3 . The method of claim 1 , wherein the one or more actions comprise:
generation of a report that identifies the compromised host as being associated with the known malicious IP address, or disablement of network connectivity for at least the compromised host to isolate the network from malicious traffic, or a combination thereof.
4 . The method of claim 1 , wherein the detecting includes:
identification of one or more IP addresses associated with each of the set of current connections on the scanning targets; comparison of the one or more identified IP addresses to a list that includes one or more known malicious IP addresses.
5 . The method of claim 4 ,
wherein the one or more identified IP addresses comprise a source IP address and a destination IP address associated with each of the set of current connections on the scanning target, wherein the source IP address and the destination IP address are compared to the list.
6 . The method of claim 1 , wherein the known malicious IP address is previously identified as associated with a respective host with one or more virus infections, one or more malware infections, one or more backdoor installations, one or more exploitable default accounts, one or more adware installations, one or more software installations known to be vulnerable to infection, one or more peer-to-peer (P2P) software installations, or a combination thereof.
7 . A method for remote scanning, comprising:
receiving, via a credentialed scan of a scanning target located in a network, information describing an object on the scanning target; determining that the scanning target includes an infection or a vulnerability based at least in part upon the information describing the object on the scanning target; performing one or more actions to facilitate remediation of the infection or the vulnerability based on the determination.
8 . The method of claim 7 , wherein the one or more actions comprise:
generation of a report that identifies the scanning target as infected or vulnerable to infection, or disabling network connectivity for at least the scanning target to isolate the network from malicious traffic, or a combination thereof.

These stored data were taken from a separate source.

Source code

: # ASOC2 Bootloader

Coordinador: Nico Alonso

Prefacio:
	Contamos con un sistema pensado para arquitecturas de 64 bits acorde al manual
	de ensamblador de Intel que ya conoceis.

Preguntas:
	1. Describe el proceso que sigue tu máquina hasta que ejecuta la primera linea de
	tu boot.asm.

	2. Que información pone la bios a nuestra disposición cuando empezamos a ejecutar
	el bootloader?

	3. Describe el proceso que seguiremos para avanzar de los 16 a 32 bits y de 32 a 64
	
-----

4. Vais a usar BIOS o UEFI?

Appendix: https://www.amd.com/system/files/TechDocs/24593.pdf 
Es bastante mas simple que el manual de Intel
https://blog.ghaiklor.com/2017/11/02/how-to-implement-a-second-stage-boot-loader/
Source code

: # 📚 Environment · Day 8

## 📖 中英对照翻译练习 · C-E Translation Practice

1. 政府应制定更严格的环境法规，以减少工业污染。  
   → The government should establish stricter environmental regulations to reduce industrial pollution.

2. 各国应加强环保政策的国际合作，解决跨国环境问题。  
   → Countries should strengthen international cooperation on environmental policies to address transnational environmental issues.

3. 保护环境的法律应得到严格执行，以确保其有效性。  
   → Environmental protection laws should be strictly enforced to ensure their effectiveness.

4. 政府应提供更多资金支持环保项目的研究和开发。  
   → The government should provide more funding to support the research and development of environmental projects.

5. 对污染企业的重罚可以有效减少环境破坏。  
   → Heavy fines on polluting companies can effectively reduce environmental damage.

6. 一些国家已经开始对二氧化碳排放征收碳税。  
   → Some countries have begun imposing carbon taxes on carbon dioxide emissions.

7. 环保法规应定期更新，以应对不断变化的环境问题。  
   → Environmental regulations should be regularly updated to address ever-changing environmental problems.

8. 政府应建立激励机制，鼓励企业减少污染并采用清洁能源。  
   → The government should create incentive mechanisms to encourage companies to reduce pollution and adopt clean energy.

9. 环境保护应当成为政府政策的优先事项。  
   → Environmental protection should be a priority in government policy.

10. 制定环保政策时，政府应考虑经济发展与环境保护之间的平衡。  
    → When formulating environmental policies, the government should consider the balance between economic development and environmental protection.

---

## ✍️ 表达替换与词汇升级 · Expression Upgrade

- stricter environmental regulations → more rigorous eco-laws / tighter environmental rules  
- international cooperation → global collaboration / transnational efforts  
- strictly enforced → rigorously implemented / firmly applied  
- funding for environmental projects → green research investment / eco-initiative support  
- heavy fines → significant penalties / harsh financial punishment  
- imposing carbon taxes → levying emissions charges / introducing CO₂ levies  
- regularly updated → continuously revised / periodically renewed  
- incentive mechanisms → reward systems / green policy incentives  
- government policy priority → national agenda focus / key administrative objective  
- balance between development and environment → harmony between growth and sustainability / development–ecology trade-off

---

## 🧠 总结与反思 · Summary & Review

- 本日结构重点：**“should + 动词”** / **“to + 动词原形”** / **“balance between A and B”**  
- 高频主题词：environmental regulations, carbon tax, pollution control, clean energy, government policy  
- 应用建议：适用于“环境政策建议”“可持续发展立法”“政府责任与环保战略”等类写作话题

9 . The method of claim 7 , wherein the object comprises a running process.
10 . The method of claim 7 , wherein the object comprises a configuration.
11 . The method of claim 10 , wherein the configuration comprises an operating system running on the scanning target, whether one or more passwords for one or more users associated with the scanning target complies with one or more policies, whether the scanning target stores a particular type of data, or a combination thereof.

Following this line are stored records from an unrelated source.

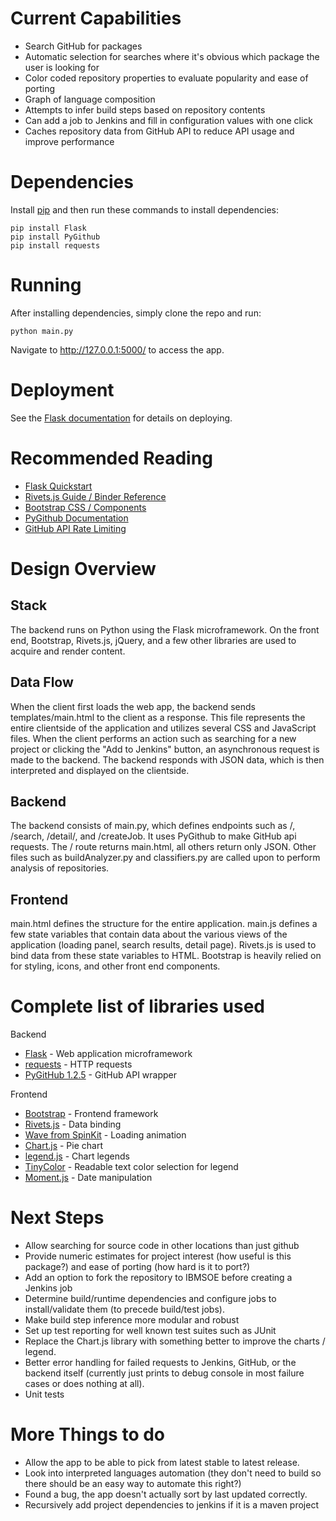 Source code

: Current Capabilities
========
 - Search GitHub for packages
 - Automatic selection for searches where it's obvious which package the user is looking for
 - Color coded repository properties to evaluate popularity and ease of porting
 - Graph of language composition
 - Attempts to infer build steps based on repository contents
 - Can add a job to Jenkins and fill in configuration values with one click
 - Caches repository data from GitHub API to reduce API usage and improve performance


Dependencies
========
Install [pip](https://pip.pypa.io/en/latest/installing.html) and then run these commands to install dependencies:

    pip install Flask
    pip install PyGithub
    pip install requests

Running
========
After installing dependencies, simply clone the repo and run:

    python main.py

Navigate to http://127.0.0.1:5000/ to access the app.

Deployment
========
See the [Flask documentation](http://flask.pocoo.org/docs/0.10/deploying/#deployment) for details on deploying.

Recommended Reading
========
 - [Flask Quickstart](http://flask.pocoo.org/docs/0.10/quickstart/)
 - [Rivets.js Guide / Binder Reference](http://rivetsjs.com/)
 - [Bootstrap CSS / Components](http://getbootstrap.com/)
 - [PyGithub Documentation](http://jacquev6.github.io/PyGithub/v1/)
 - [GitHub API Rate Limiting](https://developer.github.com/v3/#rate-limiting)

Design Overview
========
Stack
------
The backend runs on Python using the Flask microframework. On the front end, Bootstrap, Rivets.js, jQuery, and a few other libraries are used to acquire and render content.

Data Flow
------
When the client first loads the web app, the backend sends templates/main.html to the client as a response. This file represents the entire clientside of the application and utilizes several CSS and JavaScript files. When the client performs an action such as searching for a new project or clicking the "Add to Jenkins" button, an asynchronous request is made to the backend. The backend responds with JSON data, which is then interpreted and displayed on the clientside.

Backend
------
The backend consists of main.py, which defines endpoints such as /, /search, /detail/<id>, and /createJob. It uses PyGithub to make GitHub api requests. The / route returns main.html, all others return only JSON. Other files such as buildAnalyzer.py and classifiers.py are called upon to perform analysis of repositories.

Frontend
------
main.html defines the structure for the entire application. main.js defines a few state variables that contain data about the various views of the application (loading panel, search results, detail page). Rivets.js is used to bind data from these state variables to HTML. Bootstrap is heavily relied on for styling, icons, and other front end components.

Complete list of libraries used
==========
Backend
- [Flask](http://flask.pocoo.org/) - Web application microframework
- [requests](http://docs.python-requests.org/en/latest/) - HTTP requests
- [PyGitHub 1.2.5](https://github.com/jacquev6/PyGithub) - GitHub API wrapper

Frontend
- [Bootstrap](http://getbootstrap.com/) - Frontend framework
- [Rivets.js](http://rivetsjs.com/) - Data binding
- [Wave from SpinKit](https://github.com/tobiasahlin/SpinKit/blob/master/3-wave.html) - Loading animation
- [Chart.js](http://www.chartjs.org/) - Pie chart
- [legend.js](https://github.com/bebraw/Chart.js.legend/blob/master/src/legend.js) - Chart legends
- [TinyColor](https://github.com/bgrins/TinyColor) - Readable text color selection for legend
- [Moment.js](http://momentjs.com/) - Date manipulation

Next Steps
=========
- Allow searching for source code in other locations than just github
- Provide numeric estimates for project interest (how useful is this package?) and ease of porting (how hard is it to port?)
- Add an option to fork the repository to IBMSOE before creating a Jenkins job
- Determine build/runtime dependencies and configure jobs to install/validate them (to precede build/test jobs).
- Make build step inference more modular and robust
- Set up test reporting for well known test suites such as JUnit
- Replace the Chart.js library with something better to improve the charts / legend.
- Better error handling for failed requests to Jenkins, GitHub, or the backend itself (currently just prints to debug console in most failure cases or does nothing at all).
- Unit tests


More Things to do
==========
- Allow the app to be able to pick from latest stable to latest release.
- Look into interpreted languages automation (they don't need to build so there should be an easy way to automate this right?)
- Found a bug, the app doesn't actually sort by last updated correctly.
- Recursively add project dependencies to jenkins if it is a maven project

12 . The method of claim 7 , wherein the object comprises a file.
13 . The method of claim 12 , wherein the information comprises a signature of the file, a hash of the file, a checksum associated with the file, or a combination thereof.

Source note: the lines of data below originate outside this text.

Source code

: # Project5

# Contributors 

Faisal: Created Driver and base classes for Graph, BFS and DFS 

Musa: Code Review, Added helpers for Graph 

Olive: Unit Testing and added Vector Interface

14 . The method of claim 13 , wherein the information comprises a message digest 5 (MD5) hash or checksum of the file.
15 . The method of claim 12 ,
wherein the information comprises a hash of the file, and wherein the determination is based on a comparison between the hash of the file to a database of file signatures.
16 . The method of claim 15 , wherein the database of file signatures comprises a blacklist of known malware signatures.
17 . The method of claim 15 , wherein the database of file signatures comprises a whitelist of trusted file signatures.
18 . An apparatus, comprising:
a memory; and at least one processor communicatively coupled to the memory, the at least one processor configured to: receive, via a credentialed scan of a scanning target located in a network or from a local agent executing on the scanning target, information describing a set of current connections on the scanning target; detect that a current connection among the set of current connections is associated with a compromised host having a known malicious Internet Protocol (IP) address; perform one or more actions to facilitate isolation of the network from malicious traffic attributable to the compromised host.
19 . The apparatus of claim 18 , wherein the known malicious IP address corresponds to a known botnet IP address.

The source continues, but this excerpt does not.